● **TO DO**
The lines to copy are those holding the string "warning" in the entries below.

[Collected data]
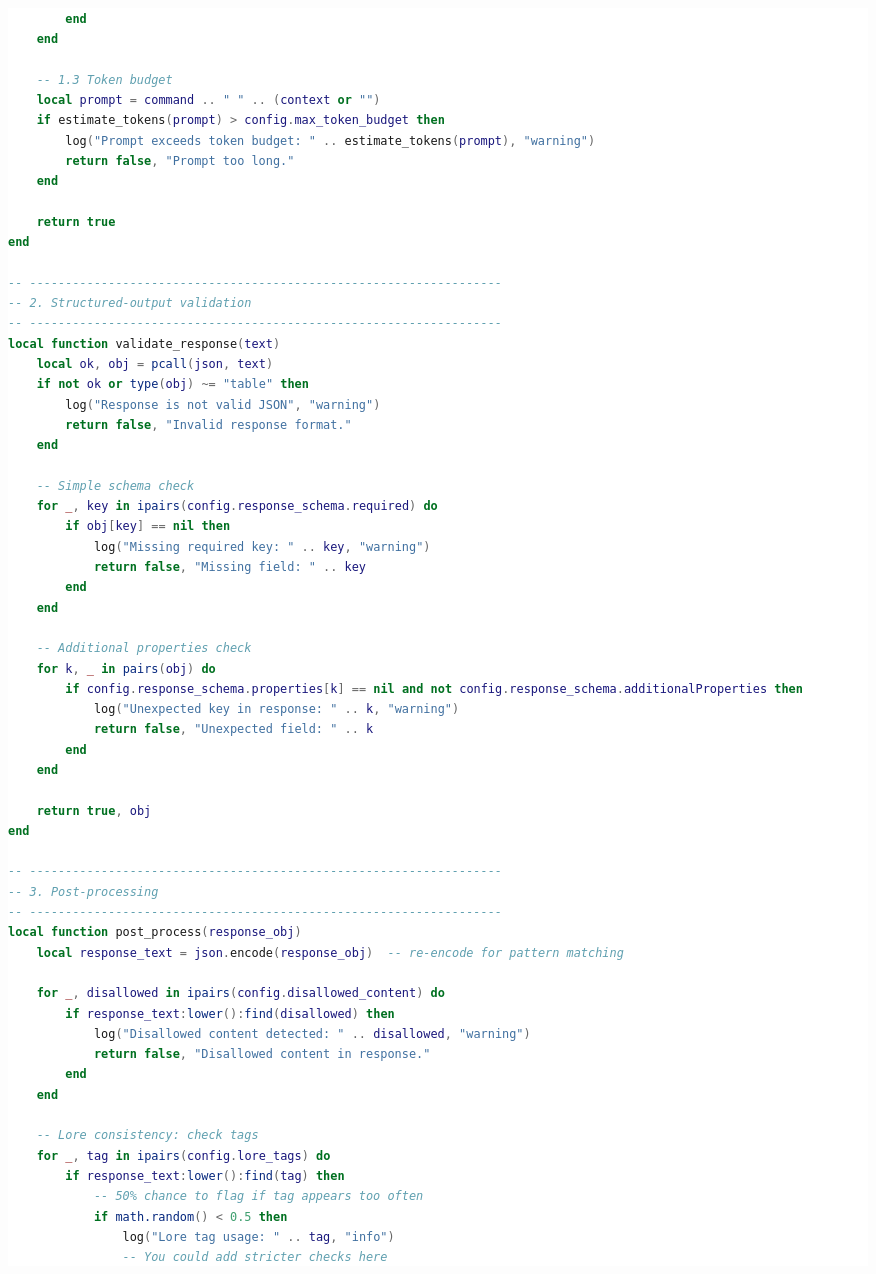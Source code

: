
 ```lua
        end
    end

    -- 1.3 Token budget
    local prompt = command .. " " .. (context or "")
    if estimate_tokens(prompt) > config.max_token_budget then
        log("Prompt exceeds token budget: " .. estimate_tokens(prompt), "warning")
        return false, "Prompt too long."
    end

    return true
end

-- ------------------------------------------------------------------
-- 2. Structured‑output validation
-- ------------------------------------------------------------------
local function validate_response(text)
    local ok, obj = pcall(json, text)
    if not ok or type(obj) ~= "table" then
        log("Response is not valid JSON", "warning")
        return false, "Invalid response format."
    end

    -- Simple schema check
    for _, key in ipairs(config.response_schema.required) do
        if obj[key] == nil then
            log("Missing required key: " .. key, "warning")
            return false, "Missing field: " .. key
        end
    end

    -- Additional properties check
    for k, _ in pairs(obj) do
        if config.response_schema.properties[k] == nil and not config.response_schema.additionalProperties then
            log("Unexpected key in response: " .. k, "warning")
            return false, "Unexpected field: " .. k
        end
    end

    return true, obj
end

-- ------------------------------------------------------------------
-- 3. Post‑processing
-- ------------------------------------------------------------------
local function post_process(response_obj)
    local response_text = json.encode(response_obj)  -- re‑encode for pattern matching

    for _, disallowed in ipairs(config.disallowed_content) do
        if response_text:lower():find(disallowed) then
            log("Disallowed content detected: " .. disallowed, "warning")
            return false, "Disallowed content in response."
        end
    end

    -- Lore consistency: check tags
    for _, tag in ipairs(config.lore_tags) do
        if response_text:lower():find(tag) then
            -- 50% chance to flag if tag appears too often
            if math.random() < 0.5 then
                log("Lore tag usage: " .. tag, "info")
                -- You could add stricter checks here
```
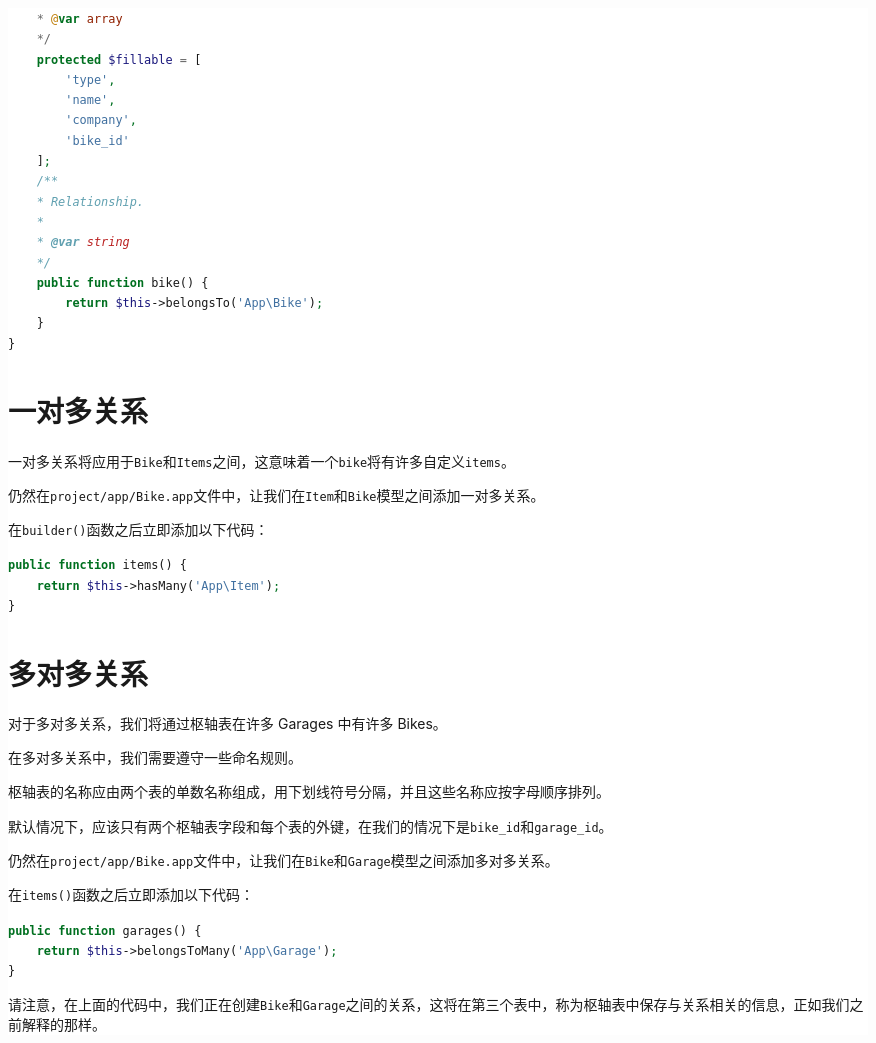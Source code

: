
 ```php
    * @var array
    */
    protected $fillable = [
        'type',
        'name',
        'company',
        'bike_id'
    ];
    /**
    * Relationship.
    *
    * @var string
    */
    public function bike() {
        return $this->belongsTo('App\Bike');
    }
}
```

# 一对多关系

一对多关系将应用于`Bike`和`Items`之间，这意味着一个`bike`将有许多自定义`items`。

仍然在`project/app/Bike.app`文件中，让我们在`Item`和`Bike`模型之间添加一对多关系。

在`builder()`函数之后立即添加以下代码：

```php
public function items() {
    return $this->hasMany('App\Item');
}
```

# 多对多关系

对于多对多关系，我们将通过枢轴表在许多 Garages 中有许多 Bikes。

在多对多关系中，我们需要遵守一些命名规则。

枢轴表的名称应由两个表的单数名称组成，用下划线符号分隔，并且这些名称应按字母顺序排列。

默认情况下，应该只有两个枢轴表字段和每个表的外键，在我们的情况下是`bike_id`和`garage_id`。

仍然在`project/app/Bike.app`文件中，让我们在`Bike`和`Garage`模型之间添加多对多关系。

在`items()`函数之后立即添加以下代码：

```php
public function garages() {
    return $this->belongsToMany('App\Garage');
}
```

请注意，在上面的代码中，我们正在创建`Bike`和`Garage`之间的关系，这将在第三个表中，称为枢轴表中保存与关系相关的信息，正如我们之前解释的那样。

● **WRITTEN ANSWER**
        log("Prompt exceeds token budget: " .. estimate_tokens(prompt), "warning")
        log("Response is not valid JSON", "warning")
            log("Missing required key: " .. key, "warning")
            log("Unexpected key in response: " .. k, "warning")
            log("Disallowed content detected: " .. disallowed, "warning")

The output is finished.